◆ **PROBLEM TO WORK ON**
Only the text of the records belongs in the answer, copied exactly and without pictures.

◆ **SUPPLIED MATERIAL**
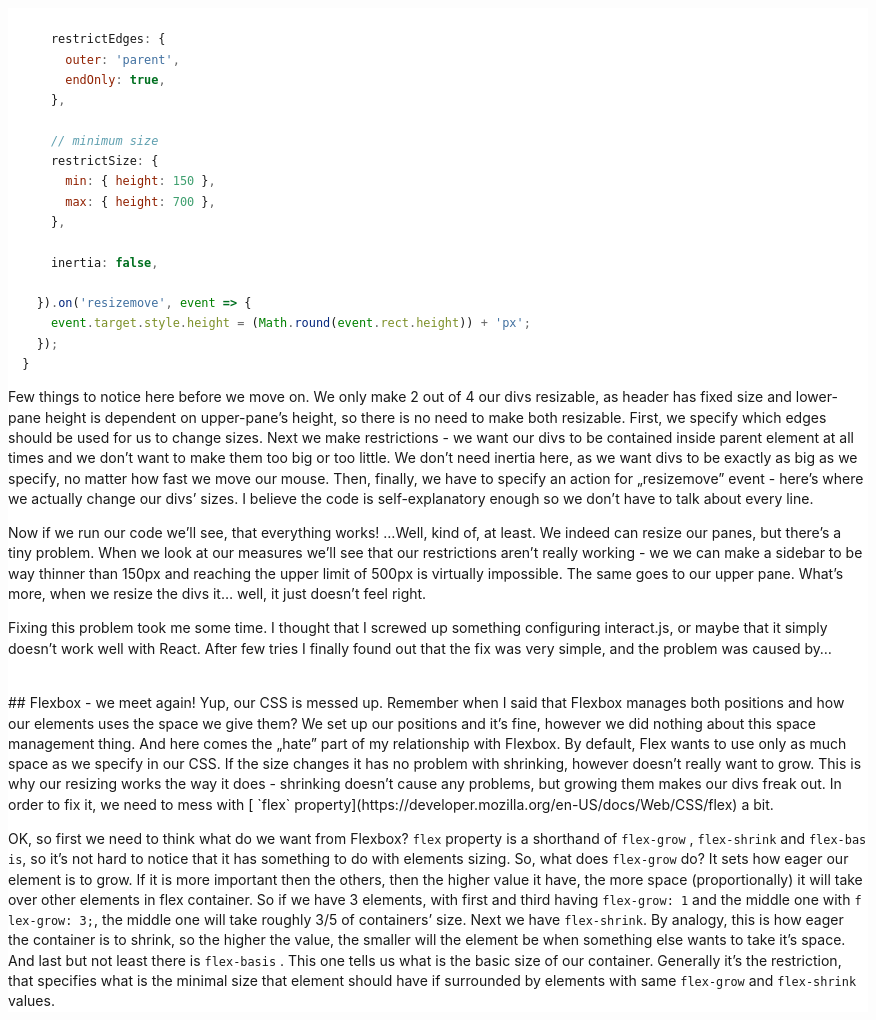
 ```js

      restrictEdges: {
        outer: 'parent',
        endOnly: true,
      },

      // minimum size
      restrictSize: {
        min: { height: 150 },
        max: { height: 700 },
      },

      inertia: false,

    }).on('resizemove', event => {
      event.target.style.height = (Math.round(event.rect.height)) + 'px';
    });
  }
```

Few things to notice here before we move on. We only make 2 out of 4 our divs resizable, as header has fixed size and lower-pane height is dependent on upper-pane’s height, so there is no need to make both resizable. First, we specify which edges should be used for us to change sizes. Next we make restrictions - we want our divs to be contained inside parent element at all times and we don’t want to make them too big or too little. We don’t need inertia here, as we want divs to be exactly as big as we specify, no matter how fast we move our mouse. Then, finally, we have to specify an action for „resizemove” event - here’s where we actually change our divs’ sizes.  I believe the code is self-explanatory enough so we don’t have to talk about every line.

Now if we run our code we’ll see, that everything works! …Well, kind of, at least. We indeed can resize our panes, but there’s a tiny problem. When we look at our measures we’ll see that our restrictions aren’t really working - we we can make a sidebar to be way thinner than 150px and reaching the upper limit of 500px is virtually impossible. The same goes to our upper pane. What’s more, when we resize the divs it… well, it just doesn’t feel right. 

Fixing this problem took me some time. I thought that I screwed up something configuring interact.js, or maybe that it simply doesn’t work well with React. After few tries I finally found out that the fix was very simple, and the problem was caused by…

<br/>
## Flexbox - we meet again!
Yup, our CSS is messed up. Remember when I said that Flexbox manages both positions and how our elements uses the space we give them? We set up our positions and it’s fine, however we did nothing about this space management thing. And here comes the „hate” part of my relationship with Flexbox. By default, Flex wants to use only as much space as we specify in our CSS. If the size changes it has no problem with shrinking, however doesn’t really want to grow. This is why our resizing works the way it does - shrinking doesn’t cause any problems, but growing them makes our divs freak out. In order to fix it, we need to mess with [ `flex` property](https://developer.mozilla.org/en-US/docs/Web/CSS/flex) a bit. 

OK, so first we need to think what do we want from Flexbox? `flex` property is a shorthand of `flex-grow` ,  `flex-shrink`  and `flex-basis`, so it’s not hard to notice that it has something to do with elements sizing. So, what does `flex-grow` do? It sets how eager our element is to grow. If it is more important then the others, then the higher value it have, the more space (proportionally) it will take over other elements in flex container. So if we have 3 elements, with first and third having `flex-grow: 1` and the middle one with `flex-grow: 3;`, the middle one will take roughly 3/5 of containers’ size. Next we have `flex-shrink`. By analogy, this is how eager the container is to shrink, so the higher the value, the smaller will the element be when something else wants to take it’s space. And last but not least there is `flex-basis` . This one tells us what is the basic size of our container. Generally it’s the restriction, that specifies what is the minimal size that element should have if surrounded by elements with same `flex-grow` and `flex-shrink` values.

◆ **RESULT FOR THIS EXERCISE**
 ```js

      restrictEdges: {
        outer: 'parent',
        endOnly: true,
      },

      // minimum size
      restrictSize: {
        min: { height: 150 },
        max: { height: 700 },
      },

      inertia: false,

    }).on('resizemove', event => {
      event.target.style.height = (Math.round(event.rect.height)) + 'px';
    });
  }
```

Few things to notice here before we move on. We only make 2 out of 4 our divs resizable, as header has fixed size and lower-pane height is dependent on upper-pane’s height, so there is no need to make both resizable. First, we specify which edges should be used for us to change sizes. Next we make restrictions - we want our divs to be contained inside parent element at all times and we don’t want to make them too big or too little. We don’t need inertia here, as we want divs to be exactly as big as we specify, no matter how fast we move our mouse. Then, finally, we have to specify an action for „resizemove” event - here’s where we actually change our divs’ sizes.  I believe the code is self-explanatory enough so we don’t have to talk about every line.

Now if we run our code we’ll see, that everything works! …Well, kind of, at least. We indeed can resize our panes, but there’s a tiny problem. When we look at our measures we’ll see that our restrictions aren’t really working - we we can make a sidebar to be way thinner than 150px and reaching the upper limit of 500px is virtually impossible. The same goes to our upper pane. What’s more, when we resize the divs it… well, it just doesn’t feel right. 

Fixing this problem took me some time. I thought that I screwed up something configuring interact.js, or maybe that it simply doesn’t work well with React. After few tries I finally found out that the fix was very simple, and the problem was caused by…

<br/>
## Flexbox - we meet again!
Yup, our CSS is messed up. Remember when I said that Flexbox manages both positions and how our elements uses the space we give them? We set up our positions and it’s fine, however we did nothing about this space management thing. And here comes the „hate” part of my relationship with Flexbox. By default, Flex wants to use only as much space as we specify in our CSS. If the size changes it has no problem with shrinking, however doesn’t really want to grow. This is why our resizing works the way it does - shrinking doesn’t cause any problems, but growing them makes our divs freak out. In order to fix it, we need to mess with [ `flex` property](https://developer.mozilla.org/en-US/docs/Web/CSS/flex) a bit. 

OK, so first we need to think what do we want from Flexbox? `flex` property is a shorthand of `flex-grow` ,  `flex-shrink`  and `flex-basis`, so it’s not hard to notice that it has something to do with elements sizing. So, what does `flex-grow` do? It sets how eager our element is to grow. If it is more important then the others, then the higher value it have, the more space (proportionally) it will take over other elements in flex container. So if we have 3 elements, with first and third having `flex-grow: 1` and the middle one with `flex-grow: 3;`, the middle one will take roughly 3/5 of containers’ size. Next we have `flex-shrink`. By analogy, this is how eager the container is to shrink, so the higher the value, the smaller will the element be when something else wants to take it’s space. And last but not least there is `flex-basis` . This one tells us what is the basic size of our container. Generally it’s the restriction, that specifies what is the minimal size that element should have if surrounded by elements with same `flex-grow` and `flex-shrink` values.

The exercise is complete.